1. The problem statement, all variables and given/known data

During a hurricane, a 1,200 Hz warning siren
on the town hall sounds. The wind is blowing
at 55 m/s in a direction from the siren toward
a person 1 km away. With what frequency does
the sound wave reach the person? (The speed of
sound in air is 330 m/s.)

(A) 1,000 Hz
(B) 1,030 Hz
(C) 1,200 Hz
(D) 1,400 Hz
(E) 1,440 Hz

2. Relevant equations

$$f = \left( \frac{c + v_r}{c + v_{s}} \right) f_0 \,$$

C is the velocity of waves in the medium;
Vr is the velocity of the receiver relative to the medium; positive if the receiver is moving towards the source;
Vs is the velocity of the source relative to the medium; positive if the source is moving away from the receiver.

3. The attempt at a solution

Stop me at any point if I'm wrong:

C would be 330 m/s. Vr would be 55, and Vs would be 0?

I try plugging this into the formula, and I always ~1030 Hz, but the answer key (this is from a practice GRE) says that the answer is 1200 Hz. How do they get this answer?

2. Aug 10, 2012

### voko

Both the receiver and the source are moving at the same velocity with regard to the medium.

3. Aug 10, 2012

### warfreak131

Right right right, I just realized that before checking the response here, lol

4. Aug 10, 2012

### warfreak131

Okay, what about this one. I have no idea where to start. I know some of the equations for parallel plate capacitors, but none that have current in them.

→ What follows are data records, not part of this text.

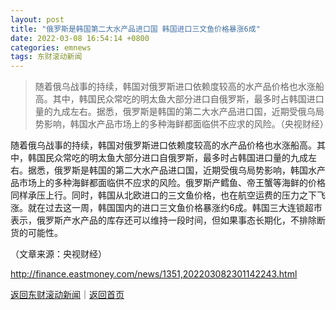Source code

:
 ```yaml
---
layout: post
title: "俄罗斯是韩国第二大水产品进口国 韩国进口三文鱼价格暴涨6成"
date: 2022-03-08 16:54:14 +0800
categories: emnews
tags: 东财滚动新闻
---
```

> 随着俄乌战事的持续，韩国对俄罗斯进口依赖度较高的水产品价格也水涨船高。其中，韩国民众常吃的明太鱼大部分进口自俄罗斯，最多时占韩国进口量的九成左右。据悉，俄罗斯是韩国的第二大水产品进口国，近期受俄乌局势影响，韩国水产品市场上的多种海鲜都面临供不应求的风险。（央视财经）

<p>随着俄乌战事的持续，韩国对俄罗斯进口依赖度较高的水产品价格也水涨船高。其中，韩国民众常吃的明太鱼大部分进口自俄罗斯，最多时占韩国进口量的九成左右。据悉，俄罗斯是韩国的第二大水产品进口国，近期受俄乌局势影响，韩国水产品市场上的多种海鲜都面临供不应求的风险。俄罗斯产鳕鱼、帝王蟹等海鲜的价格同样承压上行。同时，韩国从北欧进口的三文鱼价格，也在航空运费的压力之下飞涨。就在过去这一周，韩国国内的进口三文鱼价格暴涨约6成。韩国三大连锁超市表示，俄罗斯产水产品的库存还可以维持一段时间，但如果事态长期化，不排除断货的可能性。</p><p class="em_media">（文章来源：央视财经）</p>

<http://finance.eastmoney.com/news/1351,202203082301142243.html>

[返回东财滚动新闻](//finews.withounder.com/emnews/)｜[返回首页](//finews.withounder.com/)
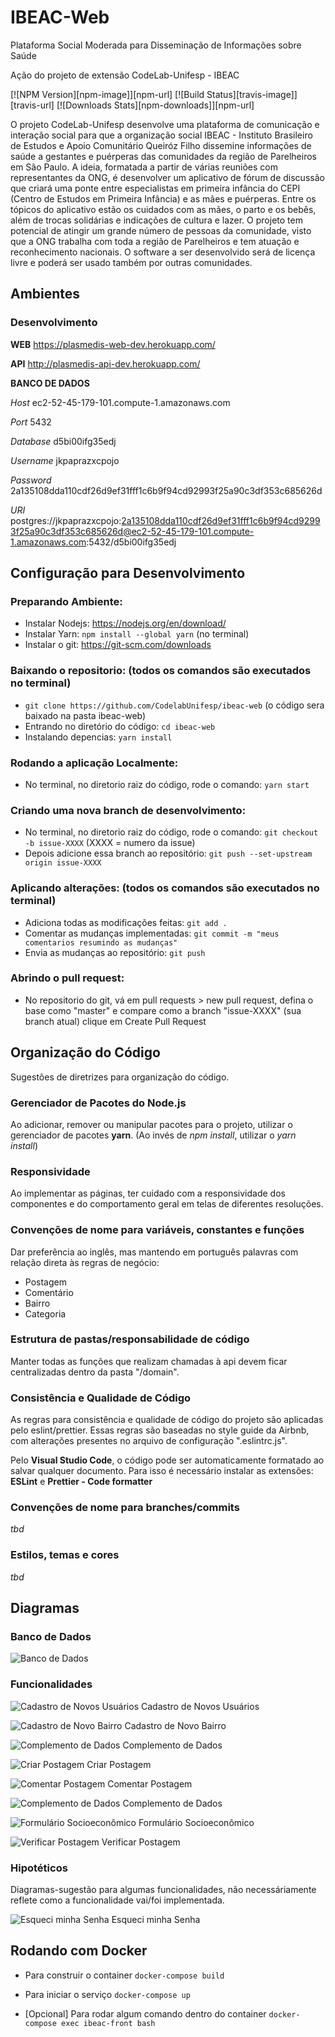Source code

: # IBEAC-Web
Plataforma Social Moderada para Disseminação de Informações sobre Saúde 

Ação do projeto de extensão CodeLab-Unifesp - IBEAC

[![NPM Version][npm-image]][npm-url]
[![Build Status][travis-image]][travis-url]
[![Downloads Stats][npm-downloads]][npm-url]

O projeto CodeLab-Unifesp desenvolve uma plataforma de comunicação e interação social para que a organização social IBEAC - Instituto Brasileiro de Estudos e Apoio Comunitário Queiróz Filho dissemine informações de saúde a gestantes e puérperas das comunidades da região de Parelheiros em São Paulo. A ideia, formatada a partir de várias reuniões com representantes da ONG, é desenvolver um aplicativo de fórum de discussão que criará uma ponte entre especialistas em primeira infância do CEPI (Centro de Estudos em Primeira Infância) e as mães e puérperas. Entre os tópicos do aplicativo estão os cuidados com as mães, o parto e os bebês, além de trocas solidárias e indicações de cultura e lazer. O projeto tem potencial de atingir um grande número de pessoas da comunidade, visto que a ONG trabalha com toda a região de Parelheiros e tem atuação e reconhecimento nacionais. O software a ser desenvolvido será de licença livre e poderá ser usado também por outras comunidades. 

## Ambientes

### Desenvolvimento

**WEB**
https://plasmedis-web-dev.herokuapp.com/

**API**
http://plasmedis-api-dev.herokuapp.com/

**BANCO DE DADOS**

*Host* ec2-52-45-179-101.compute-1.amazonaws.com

*Port* 5432

*Database* d5bi00ifg35edj

*Username* jkpaprazxcpojo

*Password* 2a135108dda110cdf26d9ef31fff1c6b9f94cd92993f25a90c3df353c685626d

*URI* postgres://jkpaprazxcpojo:2a135108dda110cdf26d9ef31fff1c6b9f94cd92993f25a90c3df353c685626d@ec2-52-45-179-101.compute-1.amazonaws.com:5432/d5bi00ifg35edj

## Configuração para Desenvolvimento

### Preparando Ambiente:
* Instalar Nodejs: https://nodejs.org/en/download/
* Instalar Yarn: `npm install --global yarn` (no terminal)
* Instalar o git: https://git-scm.com/downloads

### Baixando o repositorio: (todos os comandos são executados no terminal) 
* `git clone https://github.com/CodelabUnifesp/ibeac-web` (o código sera baixado na pasta ibeac-web)
* Entrando no diretório do código: `cd ibeac-web`
* Instalando depencias: `yarn install`

### Rodando a aplicação Localmente:
* No terminal, no diretorio raiz do código, rode o comando: `yarn start`

### Criando uma nova branch de desenvolvimento:
* No terminal, no diretorio raiz do código, rode o comando: `git checkout -b issue-XXXX` (XXXX = numero da issue)
* Depois adicione essa branch ao repositório: `git push --set-upstream origin issue-XXXX` 

### Aplicando alterações: (todos os comandos são executados no terminal) 
* Adiciona todas as modificações feitas: `git add .`
* Comentar as mudanças implementadas: `git commit -m "meus comentarios resumindo as mudanças"`
* Envia as mudanças ao repositório: `git push`

### Abrindo o pull request:
* No repositorio do git, vá em pull requests > new pull request, defina o base como "master" e compare como a branch "issue-XXXX" (sua branch atual)
clique em Create Pull Request

## Organização do Código

Sugestões de diretrizes para organização do código.


### Gerenciador de Pacotes do Node.js

Ao adicionar, remover ou manipular pacotes para o projeto, utilizar o gerenciador de pacotes **yarn**.
(Ao invés de *npm install*, utilizar o *yarn install*)

### Responsividade

Ao implementar as páginas, ter cuidado com a responsividade dos componentes e do comportamento geral em telas de diferentes resoluções.

### Convenções de nome para variáveis, constantes e funções

Dar preferência ao inglês, mas mantendo em português palavras com relação direta às regras de negócio:

- Postagem
- Comentário
- Bairro
- Categoria

### Estrutura de pastas/responsabilidade de código

Manter todas as funções que realizam chamadas à api devem ficar centralizadas dentro da pasta "/domain".

### Consistência e Qualidade de Código

As regras para consistência e qualidade de código do projeto são aplicadas pelo eslint/prettier. Essas regras são baseadas no style guide da Airbnb, com alterações presentes no arquivo de configuração ".eslintrc.js".

Pelo **Visual Studio Code**, o código pode ser automaticamente formatado ao salvar qualquer documento. Para isso é necessário instalar as extensões: **ESLint** e **Prettier - Code formatter**

### Convenções de nome para branches/commits

*tbd*

### Estilos, temas e cores

*tbd*

## Diagramas

### Banco de Dados

![Banco de Dados](/docs/db.png)

### Funcionalidades

![Cadastro de Novos Usuários](/docs/diagram_cadastro_novos_usuarios.png)
Cadastro de Novos Usuários

![Cadastro de Novo Bairro](/docs/diagram_novo_bairro.png)
Cadastro de Novo Bairro

![Complemento de Dados](/docs/diagram_complemento_de_dados.png)
Complemento de Dados

![Criar Postagem](/docs/diagram_criar_postagem.png)
Criar Postagem

![Comentar Postagem](/docs/diagram_comentar_postagem.png)
Comentar Postagem

![Complemento de Dados](/docs/diagram_complemento_de_dados.png)
Complemento de Dados

![Formulário Socioeconômico](/docs/diagram_formulario_socioeconomico.png)
Formulário Socioeconômico

![Verificar Postagem](/docs/diagram_verificar_postagem.png)
Verificar Postagem

### Hipotéticos

Diagramas-sugestão para algumas funcionalidades, não necessáriamente reflete como a funcionalidade vai/foi implementada.

![Esqueci minha Senha](/docs/diagram_esqueci_minha_senha.png)
Esqueci minha Senha


## Rodando com Docker
* Para construir o container ```docker-compose build```

* Para iniciar o serviço ```docker-compose up```

* [Opcional] Para rodar algum comando dentro do container ```docker-compose exec ibeac-front bash```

A large, parallel-plate capacitor consists of two
square plates that measure 0.5 m on each side. A
charging current of 9 A is applied to the capacitor.
Which of the following gives the approximate rate
of change of the electric field between the plates?

5. Aug 10, 2012

### warfreak131

Although I know that I = C dV/dt, but the capacitance of the system would rely on how far apart the plates are, which the question doesnt specify.

6. Aug 10, 2012

### warfreak131

Actually, C = eA/d, meaning that I = eA/d * dV/dt. The choices are all in V / (m.s) format, so I/eA = 1/d * dV/dt which would be dimensionally correct.